■ **Data for this exercise**
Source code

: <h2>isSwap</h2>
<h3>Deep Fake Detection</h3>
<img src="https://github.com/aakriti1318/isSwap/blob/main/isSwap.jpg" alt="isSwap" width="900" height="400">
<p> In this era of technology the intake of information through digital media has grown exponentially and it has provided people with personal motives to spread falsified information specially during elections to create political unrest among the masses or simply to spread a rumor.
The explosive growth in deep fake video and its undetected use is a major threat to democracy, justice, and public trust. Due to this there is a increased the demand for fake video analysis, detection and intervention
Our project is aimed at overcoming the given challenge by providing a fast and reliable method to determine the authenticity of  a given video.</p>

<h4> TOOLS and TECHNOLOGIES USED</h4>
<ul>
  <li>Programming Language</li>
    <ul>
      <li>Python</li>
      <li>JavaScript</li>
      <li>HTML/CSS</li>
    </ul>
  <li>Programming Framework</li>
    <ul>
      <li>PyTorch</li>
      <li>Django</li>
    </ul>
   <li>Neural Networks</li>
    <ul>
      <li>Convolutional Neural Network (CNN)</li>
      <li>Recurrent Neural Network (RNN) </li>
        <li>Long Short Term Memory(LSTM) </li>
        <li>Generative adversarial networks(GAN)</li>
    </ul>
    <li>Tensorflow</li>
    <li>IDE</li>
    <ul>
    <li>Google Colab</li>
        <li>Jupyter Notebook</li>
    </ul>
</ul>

■ **Exercise aim**
The answer is all of the material, repeated exactly.

■ **Task output**
Source code

: <h2>isSwap</h2>
<h3>Deep Fake Detection</h3>
<img src="https://github.com/aakriti1318/isSwap/blob/main/isSwap.jpg" alt="isSwap" width="900" height="400">
<p> In this era of technology the intake of information through digital media has grown exponentially and it has provided people with personal motives to spread falsified information specially during elections to create political unrest among the masses or simply to spread a rumor.
The explosive growth in deep fake video and its undetected use is a major threat to democracy, justice, and public trust. Due to this there is a increased the demand for fake video analysis, detection and intervention
Our project is aimed at overcoming the given challenge by providing a fast and reliable method to determine the authenticity of  a given video.</p>

<h4> TOOLS and TECHNOLOGIES USED</h4>
<ul>
  <li>Programming Language</li>
    <ul>
      <li>Python</li>
      <li>JavaScript</li>
      <li>HTML/CSS</li>
    </ul>
  <li>Programming Framework</li>
    <ul>
      <li>PyTorch</li>
      <li>Django</li>
    </ul>
   <li>Neural Networks</li>
    <ul>
      <li>Convolutional Neural Network (CNN)</li>
      <li>Recurrent Neural Network (RNN) </li>
        <li>Long Short Term Memory(LSTM) </li>
        <li>Generative adversarial networks(GAN)</li>
    </ul>
    <li>Tensorflow</li>
    <li>IDE</li>
    <ul>
    <li>Google Colab</li>
        <li>Jupyter Notebook</li>
    </ul>
</ul>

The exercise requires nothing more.